What is needed -
Return each line of the records below in which the string "readme" turns up.

▬▬▬▬▬▬

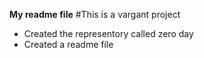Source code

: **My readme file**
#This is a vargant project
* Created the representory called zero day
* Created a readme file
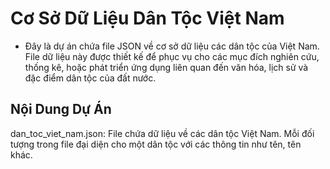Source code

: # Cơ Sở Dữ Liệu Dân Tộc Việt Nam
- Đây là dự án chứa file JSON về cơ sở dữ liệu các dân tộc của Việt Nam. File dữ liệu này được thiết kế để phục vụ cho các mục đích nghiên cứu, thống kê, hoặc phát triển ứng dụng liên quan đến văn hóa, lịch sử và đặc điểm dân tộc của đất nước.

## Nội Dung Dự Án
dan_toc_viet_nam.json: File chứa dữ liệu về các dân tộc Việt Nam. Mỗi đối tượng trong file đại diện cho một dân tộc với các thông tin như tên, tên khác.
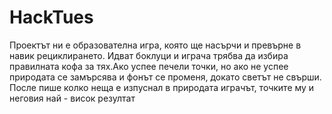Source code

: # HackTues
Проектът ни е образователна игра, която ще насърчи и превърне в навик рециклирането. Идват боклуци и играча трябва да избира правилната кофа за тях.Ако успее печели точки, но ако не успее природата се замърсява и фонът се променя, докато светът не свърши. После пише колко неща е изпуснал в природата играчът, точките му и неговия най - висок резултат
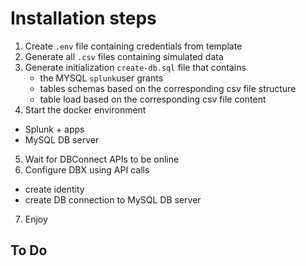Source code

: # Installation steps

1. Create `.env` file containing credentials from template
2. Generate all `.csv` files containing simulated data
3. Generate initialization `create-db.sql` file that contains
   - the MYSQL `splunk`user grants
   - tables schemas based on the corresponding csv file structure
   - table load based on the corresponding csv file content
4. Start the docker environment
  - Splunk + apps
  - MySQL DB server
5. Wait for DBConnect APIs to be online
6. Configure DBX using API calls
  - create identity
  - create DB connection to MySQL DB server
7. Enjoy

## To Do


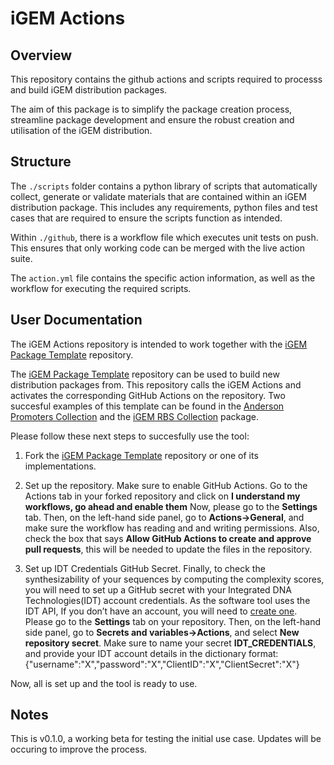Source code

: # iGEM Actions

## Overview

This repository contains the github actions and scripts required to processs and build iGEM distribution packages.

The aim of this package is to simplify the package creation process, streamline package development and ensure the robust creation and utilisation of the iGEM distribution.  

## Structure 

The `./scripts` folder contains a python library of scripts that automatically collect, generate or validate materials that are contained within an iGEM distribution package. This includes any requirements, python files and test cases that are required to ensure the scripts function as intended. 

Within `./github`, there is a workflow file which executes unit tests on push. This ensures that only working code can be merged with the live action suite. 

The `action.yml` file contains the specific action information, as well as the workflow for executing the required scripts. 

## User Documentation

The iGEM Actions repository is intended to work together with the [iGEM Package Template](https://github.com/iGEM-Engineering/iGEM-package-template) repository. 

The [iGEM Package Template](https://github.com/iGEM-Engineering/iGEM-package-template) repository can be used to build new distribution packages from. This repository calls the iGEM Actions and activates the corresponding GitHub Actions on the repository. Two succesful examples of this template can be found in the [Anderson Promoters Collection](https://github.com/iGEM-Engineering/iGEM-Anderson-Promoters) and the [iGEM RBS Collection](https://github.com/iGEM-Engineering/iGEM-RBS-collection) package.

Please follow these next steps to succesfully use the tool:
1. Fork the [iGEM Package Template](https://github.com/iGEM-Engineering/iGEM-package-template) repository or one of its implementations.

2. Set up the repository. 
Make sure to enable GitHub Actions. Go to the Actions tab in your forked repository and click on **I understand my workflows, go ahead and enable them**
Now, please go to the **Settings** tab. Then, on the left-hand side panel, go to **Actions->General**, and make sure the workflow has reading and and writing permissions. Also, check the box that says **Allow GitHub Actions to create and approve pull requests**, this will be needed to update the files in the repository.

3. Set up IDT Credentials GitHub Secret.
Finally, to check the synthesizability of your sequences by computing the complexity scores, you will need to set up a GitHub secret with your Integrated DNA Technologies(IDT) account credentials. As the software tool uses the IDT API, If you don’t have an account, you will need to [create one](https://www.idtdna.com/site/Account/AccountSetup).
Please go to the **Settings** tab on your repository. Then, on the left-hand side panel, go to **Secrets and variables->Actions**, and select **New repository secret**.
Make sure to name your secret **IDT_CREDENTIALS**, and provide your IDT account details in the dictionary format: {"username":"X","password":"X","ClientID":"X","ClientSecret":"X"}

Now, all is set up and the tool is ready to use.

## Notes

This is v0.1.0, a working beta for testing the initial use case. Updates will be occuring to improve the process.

▬▬▬▬▬▬

Expected answer -
: **My readme file**
* Created a readme file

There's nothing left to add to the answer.